Via Points, Miles, & Martinis and FlyerTalk, Delta Air Lines apparently plans to stop offering its business-oriented shuttle flights along the West Coast as of January 4, 2018. These flights are intended to make travel easier with late check-in (as little as 30 minutes before departure), dedicated check-in counters, locating gates close to security, and complimentary on-board amenities such as food, drink, and newspapers.
The shuttle flights that will be discontinued include San Francisco to Los Angeles, Seattle to San Francisco, and Seattle to Los Angeles. Other shuttle flights on the East Coast will continue to operate.
Honestly, I’m not surprised. The West Coast is not really a shuttle-oriented market in my mind. Travel distances are long (2-3 hours) and there is not nearly the same volume of inter-city traffic as you might find, say, with politicians and bankers flitting between New York and Washington. I’m not saying people don’t do business across multiple regions out here. It’s simply not at the same scale.

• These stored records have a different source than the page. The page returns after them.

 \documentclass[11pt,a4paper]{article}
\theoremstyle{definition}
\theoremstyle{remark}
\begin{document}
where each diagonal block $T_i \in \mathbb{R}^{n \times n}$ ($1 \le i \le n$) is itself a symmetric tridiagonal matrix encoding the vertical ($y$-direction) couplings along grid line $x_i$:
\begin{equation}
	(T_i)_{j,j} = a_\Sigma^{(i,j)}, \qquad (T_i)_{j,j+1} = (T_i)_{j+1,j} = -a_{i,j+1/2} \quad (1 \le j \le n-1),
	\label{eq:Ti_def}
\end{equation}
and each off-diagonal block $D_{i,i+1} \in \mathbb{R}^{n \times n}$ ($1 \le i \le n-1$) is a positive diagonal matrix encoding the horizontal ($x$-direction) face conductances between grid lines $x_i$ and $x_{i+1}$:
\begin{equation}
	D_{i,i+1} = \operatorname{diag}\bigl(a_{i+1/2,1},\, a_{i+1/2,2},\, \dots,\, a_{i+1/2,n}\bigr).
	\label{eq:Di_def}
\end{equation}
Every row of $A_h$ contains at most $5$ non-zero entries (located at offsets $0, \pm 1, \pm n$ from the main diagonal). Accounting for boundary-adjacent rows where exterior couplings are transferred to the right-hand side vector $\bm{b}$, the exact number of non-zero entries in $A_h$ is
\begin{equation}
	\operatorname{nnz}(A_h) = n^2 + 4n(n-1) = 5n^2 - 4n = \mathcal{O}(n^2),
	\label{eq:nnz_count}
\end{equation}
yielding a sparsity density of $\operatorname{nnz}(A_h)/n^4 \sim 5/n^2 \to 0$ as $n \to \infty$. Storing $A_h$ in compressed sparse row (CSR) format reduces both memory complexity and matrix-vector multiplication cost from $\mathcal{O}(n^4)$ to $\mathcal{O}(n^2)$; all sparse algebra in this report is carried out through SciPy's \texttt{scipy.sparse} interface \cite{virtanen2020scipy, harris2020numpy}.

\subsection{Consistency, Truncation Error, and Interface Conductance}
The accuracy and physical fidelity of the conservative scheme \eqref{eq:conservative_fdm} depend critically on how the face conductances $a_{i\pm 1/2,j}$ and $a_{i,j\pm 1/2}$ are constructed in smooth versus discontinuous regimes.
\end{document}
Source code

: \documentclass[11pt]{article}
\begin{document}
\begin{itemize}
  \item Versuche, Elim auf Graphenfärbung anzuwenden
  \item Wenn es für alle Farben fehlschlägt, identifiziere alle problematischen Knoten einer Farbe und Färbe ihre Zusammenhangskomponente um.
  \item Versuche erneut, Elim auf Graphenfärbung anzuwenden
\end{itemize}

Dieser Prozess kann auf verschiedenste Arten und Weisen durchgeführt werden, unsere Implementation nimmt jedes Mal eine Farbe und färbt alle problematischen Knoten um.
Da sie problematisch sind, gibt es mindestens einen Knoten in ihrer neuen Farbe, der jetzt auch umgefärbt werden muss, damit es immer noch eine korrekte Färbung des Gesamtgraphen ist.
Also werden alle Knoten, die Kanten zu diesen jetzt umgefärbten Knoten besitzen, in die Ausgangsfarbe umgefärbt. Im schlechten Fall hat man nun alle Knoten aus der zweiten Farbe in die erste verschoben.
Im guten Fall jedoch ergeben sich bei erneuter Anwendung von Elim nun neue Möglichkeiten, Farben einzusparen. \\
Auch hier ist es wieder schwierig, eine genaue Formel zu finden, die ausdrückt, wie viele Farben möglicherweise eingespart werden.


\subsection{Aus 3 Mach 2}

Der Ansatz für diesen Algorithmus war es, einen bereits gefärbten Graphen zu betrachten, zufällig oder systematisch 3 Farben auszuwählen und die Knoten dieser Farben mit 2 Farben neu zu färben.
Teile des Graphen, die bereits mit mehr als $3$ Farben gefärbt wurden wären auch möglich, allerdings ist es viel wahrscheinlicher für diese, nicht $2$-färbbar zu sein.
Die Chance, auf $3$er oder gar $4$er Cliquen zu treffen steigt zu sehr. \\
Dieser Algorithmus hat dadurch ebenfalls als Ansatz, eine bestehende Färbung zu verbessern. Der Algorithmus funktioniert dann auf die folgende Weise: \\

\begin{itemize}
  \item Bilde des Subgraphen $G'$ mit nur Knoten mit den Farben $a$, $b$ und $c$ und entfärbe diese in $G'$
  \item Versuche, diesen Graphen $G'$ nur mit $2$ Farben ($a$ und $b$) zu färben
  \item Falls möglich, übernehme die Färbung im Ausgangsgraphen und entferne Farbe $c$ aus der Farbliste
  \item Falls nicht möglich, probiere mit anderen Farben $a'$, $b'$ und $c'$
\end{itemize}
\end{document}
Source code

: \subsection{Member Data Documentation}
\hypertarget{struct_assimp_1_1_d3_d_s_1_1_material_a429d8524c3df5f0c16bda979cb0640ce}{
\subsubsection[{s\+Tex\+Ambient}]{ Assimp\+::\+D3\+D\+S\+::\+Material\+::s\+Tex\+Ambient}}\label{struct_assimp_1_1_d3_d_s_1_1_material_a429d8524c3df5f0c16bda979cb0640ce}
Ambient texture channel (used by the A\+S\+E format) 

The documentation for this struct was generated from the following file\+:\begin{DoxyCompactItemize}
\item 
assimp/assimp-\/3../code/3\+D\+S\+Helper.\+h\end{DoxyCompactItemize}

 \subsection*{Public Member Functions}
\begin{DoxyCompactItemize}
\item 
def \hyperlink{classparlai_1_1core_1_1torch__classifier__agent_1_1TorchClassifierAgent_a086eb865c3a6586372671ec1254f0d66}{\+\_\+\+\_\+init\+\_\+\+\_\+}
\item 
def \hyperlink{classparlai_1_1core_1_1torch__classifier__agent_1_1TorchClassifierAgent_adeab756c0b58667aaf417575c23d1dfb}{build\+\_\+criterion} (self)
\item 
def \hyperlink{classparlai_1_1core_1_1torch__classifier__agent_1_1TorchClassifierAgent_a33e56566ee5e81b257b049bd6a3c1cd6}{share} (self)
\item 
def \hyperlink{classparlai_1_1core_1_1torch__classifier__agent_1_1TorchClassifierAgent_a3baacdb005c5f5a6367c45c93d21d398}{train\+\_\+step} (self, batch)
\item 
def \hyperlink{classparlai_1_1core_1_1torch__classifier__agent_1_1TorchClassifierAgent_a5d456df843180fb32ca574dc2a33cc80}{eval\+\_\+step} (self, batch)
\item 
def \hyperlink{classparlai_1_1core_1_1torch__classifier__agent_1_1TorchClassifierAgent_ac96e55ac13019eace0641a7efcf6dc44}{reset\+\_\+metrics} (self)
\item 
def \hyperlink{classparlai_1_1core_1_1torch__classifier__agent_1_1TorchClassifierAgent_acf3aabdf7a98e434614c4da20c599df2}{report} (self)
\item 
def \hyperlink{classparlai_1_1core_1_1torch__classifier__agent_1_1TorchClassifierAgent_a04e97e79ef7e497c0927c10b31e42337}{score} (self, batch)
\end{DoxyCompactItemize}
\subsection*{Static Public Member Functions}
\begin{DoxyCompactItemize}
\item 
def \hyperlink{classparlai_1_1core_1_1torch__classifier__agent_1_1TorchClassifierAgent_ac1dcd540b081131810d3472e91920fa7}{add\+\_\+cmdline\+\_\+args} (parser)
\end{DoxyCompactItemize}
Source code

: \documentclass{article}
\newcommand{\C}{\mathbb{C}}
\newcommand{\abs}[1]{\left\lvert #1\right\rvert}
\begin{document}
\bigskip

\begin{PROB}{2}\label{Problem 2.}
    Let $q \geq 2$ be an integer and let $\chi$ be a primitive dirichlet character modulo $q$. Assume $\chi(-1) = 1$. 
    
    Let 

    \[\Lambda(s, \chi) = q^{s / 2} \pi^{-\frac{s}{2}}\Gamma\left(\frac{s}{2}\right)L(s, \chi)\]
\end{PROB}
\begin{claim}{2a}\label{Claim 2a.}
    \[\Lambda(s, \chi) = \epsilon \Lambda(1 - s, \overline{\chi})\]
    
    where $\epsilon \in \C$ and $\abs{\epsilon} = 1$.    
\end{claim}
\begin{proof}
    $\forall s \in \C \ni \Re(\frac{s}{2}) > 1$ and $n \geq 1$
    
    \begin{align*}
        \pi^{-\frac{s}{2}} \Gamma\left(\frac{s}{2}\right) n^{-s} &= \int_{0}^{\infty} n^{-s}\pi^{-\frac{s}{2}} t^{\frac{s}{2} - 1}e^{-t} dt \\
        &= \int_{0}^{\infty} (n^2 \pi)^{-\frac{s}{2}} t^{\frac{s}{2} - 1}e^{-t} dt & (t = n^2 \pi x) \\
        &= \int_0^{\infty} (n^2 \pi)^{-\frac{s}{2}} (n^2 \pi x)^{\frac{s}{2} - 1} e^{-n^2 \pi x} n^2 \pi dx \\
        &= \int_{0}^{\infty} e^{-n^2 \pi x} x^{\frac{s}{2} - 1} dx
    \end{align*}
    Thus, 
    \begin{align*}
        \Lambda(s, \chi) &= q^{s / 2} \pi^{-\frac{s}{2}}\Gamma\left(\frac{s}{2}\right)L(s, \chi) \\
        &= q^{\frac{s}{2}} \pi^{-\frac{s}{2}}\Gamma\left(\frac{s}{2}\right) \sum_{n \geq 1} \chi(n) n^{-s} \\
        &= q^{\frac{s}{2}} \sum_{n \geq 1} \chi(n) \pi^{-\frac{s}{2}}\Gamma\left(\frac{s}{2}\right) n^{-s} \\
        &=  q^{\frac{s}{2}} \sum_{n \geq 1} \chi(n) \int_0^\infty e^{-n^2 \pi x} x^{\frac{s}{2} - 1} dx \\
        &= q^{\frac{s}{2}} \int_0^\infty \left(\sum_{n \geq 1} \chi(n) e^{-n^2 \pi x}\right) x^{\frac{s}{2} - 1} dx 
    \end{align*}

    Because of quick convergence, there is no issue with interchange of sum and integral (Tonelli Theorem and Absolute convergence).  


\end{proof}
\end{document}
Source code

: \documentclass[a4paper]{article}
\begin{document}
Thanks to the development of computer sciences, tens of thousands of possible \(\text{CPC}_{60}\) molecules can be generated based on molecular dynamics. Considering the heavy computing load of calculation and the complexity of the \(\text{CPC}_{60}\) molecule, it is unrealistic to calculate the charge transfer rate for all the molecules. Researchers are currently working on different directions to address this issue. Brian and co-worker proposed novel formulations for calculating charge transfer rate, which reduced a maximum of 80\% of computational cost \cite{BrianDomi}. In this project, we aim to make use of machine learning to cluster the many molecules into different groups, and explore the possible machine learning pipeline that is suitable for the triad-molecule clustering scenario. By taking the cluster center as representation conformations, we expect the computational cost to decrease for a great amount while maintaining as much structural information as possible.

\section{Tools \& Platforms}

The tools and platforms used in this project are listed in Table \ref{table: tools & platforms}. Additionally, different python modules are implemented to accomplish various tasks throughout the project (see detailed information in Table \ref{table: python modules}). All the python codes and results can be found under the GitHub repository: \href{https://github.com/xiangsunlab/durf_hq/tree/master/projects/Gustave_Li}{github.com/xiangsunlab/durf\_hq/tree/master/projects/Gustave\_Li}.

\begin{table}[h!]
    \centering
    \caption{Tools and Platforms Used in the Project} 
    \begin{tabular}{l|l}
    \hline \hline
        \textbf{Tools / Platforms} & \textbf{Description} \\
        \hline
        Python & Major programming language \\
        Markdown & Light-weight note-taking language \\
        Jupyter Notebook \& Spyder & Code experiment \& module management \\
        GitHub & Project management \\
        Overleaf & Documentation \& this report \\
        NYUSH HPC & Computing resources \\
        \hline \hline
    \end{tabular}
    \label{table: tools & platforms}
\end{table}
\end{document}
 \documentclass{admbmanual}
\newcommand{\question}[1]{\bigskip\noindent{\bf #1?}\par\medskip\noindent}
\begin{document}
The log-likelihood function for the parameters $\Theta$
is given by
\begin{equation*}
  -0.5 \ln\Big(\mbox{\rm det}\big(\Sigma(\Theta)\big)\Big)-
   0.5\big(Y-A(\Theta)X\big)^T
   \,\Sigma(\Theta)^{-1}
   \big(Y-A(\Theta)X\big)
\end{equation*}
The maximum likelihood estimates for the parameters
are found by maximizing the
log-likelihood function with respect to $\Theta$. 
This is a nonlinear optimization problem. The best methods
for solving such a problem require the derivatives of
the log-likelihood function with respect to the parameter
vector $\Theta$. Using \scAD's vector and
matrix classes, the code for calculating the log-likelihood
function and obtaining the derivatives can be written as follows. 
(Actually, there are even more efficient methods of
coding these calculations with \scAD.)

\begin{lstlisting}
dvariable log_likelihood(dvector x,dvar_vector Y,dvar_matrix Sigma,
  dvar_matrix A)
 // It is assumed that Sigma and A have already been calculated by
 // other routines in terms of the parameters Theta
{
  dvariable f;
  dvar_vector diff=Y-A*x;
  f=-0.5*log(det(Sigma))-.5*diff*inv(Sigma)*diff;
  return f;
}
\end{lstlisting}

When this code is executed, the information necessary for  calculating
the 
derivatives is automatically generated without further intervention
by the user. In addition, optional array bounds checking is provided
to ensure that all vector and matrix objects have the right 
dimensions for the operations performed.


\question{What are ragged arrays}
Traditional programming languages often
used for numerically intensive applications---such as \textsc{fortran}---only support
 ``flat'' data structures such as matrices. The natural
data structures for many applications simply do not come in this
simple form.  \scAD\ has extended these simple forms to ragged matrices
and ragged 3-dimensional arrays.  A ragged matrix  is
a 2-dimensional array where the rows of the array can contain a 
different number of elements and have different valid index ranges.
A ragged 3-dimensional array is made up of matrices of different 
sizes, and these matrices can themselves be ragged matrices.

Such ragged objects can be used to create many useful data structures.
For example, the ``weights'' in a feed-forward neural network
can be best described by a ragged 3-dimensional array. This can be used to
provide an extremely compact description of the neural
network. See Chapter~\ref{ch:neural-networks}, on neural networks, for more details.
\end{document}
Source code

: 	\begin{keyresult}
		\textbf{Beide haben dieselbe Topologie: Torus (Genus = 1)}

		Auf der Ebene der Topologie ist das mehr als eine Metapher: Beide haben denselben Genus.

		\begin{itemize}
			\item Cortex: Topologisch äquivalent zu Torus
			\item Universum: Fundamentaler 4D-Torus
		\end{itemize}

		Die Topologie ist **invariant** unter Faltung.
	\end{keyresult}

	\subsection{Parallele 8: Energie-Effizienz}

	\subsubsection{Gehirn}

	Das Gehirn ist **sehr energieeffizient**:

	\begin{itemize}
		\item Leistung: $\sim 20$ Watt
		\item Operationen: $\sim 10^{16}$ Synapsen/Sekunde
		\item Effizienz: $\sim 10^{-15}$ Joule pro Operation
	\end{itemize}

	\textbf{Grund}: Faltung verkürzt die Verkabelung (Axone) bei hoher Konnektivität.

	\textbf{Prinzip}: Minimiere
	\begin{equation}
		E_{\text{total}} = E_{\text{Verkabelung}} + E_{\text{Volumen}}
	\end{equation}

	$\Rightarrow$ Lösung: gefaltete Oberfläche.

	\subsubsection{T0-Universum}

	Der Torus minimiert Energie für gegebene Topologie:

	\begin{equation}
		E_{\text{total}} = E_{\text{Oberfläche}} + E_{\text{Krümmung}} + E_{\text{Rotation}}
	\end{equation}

Alaska Airlines has operated a shuttle for some time, but it does so between Seattle and Portland, and between Seattle and Spokane. Flights leave every 15-30 minutes on Bombardier Q400 prop planes. It works great for a 30-minute flight between smaller cities with under a million people. However, add it all together and the point-to-point travel time is not much different from driving three hours.
Service between West Coast cities is likely to continue. There is still plenty of demand. But frequent shuttle service with all the extra amenities won’t. And I honestly don’t mind. It’s never been an issue for me traveling between Seattle and San Francisco for the last decade. Flights will still every hour on multiple carriers, with or without a shuttle.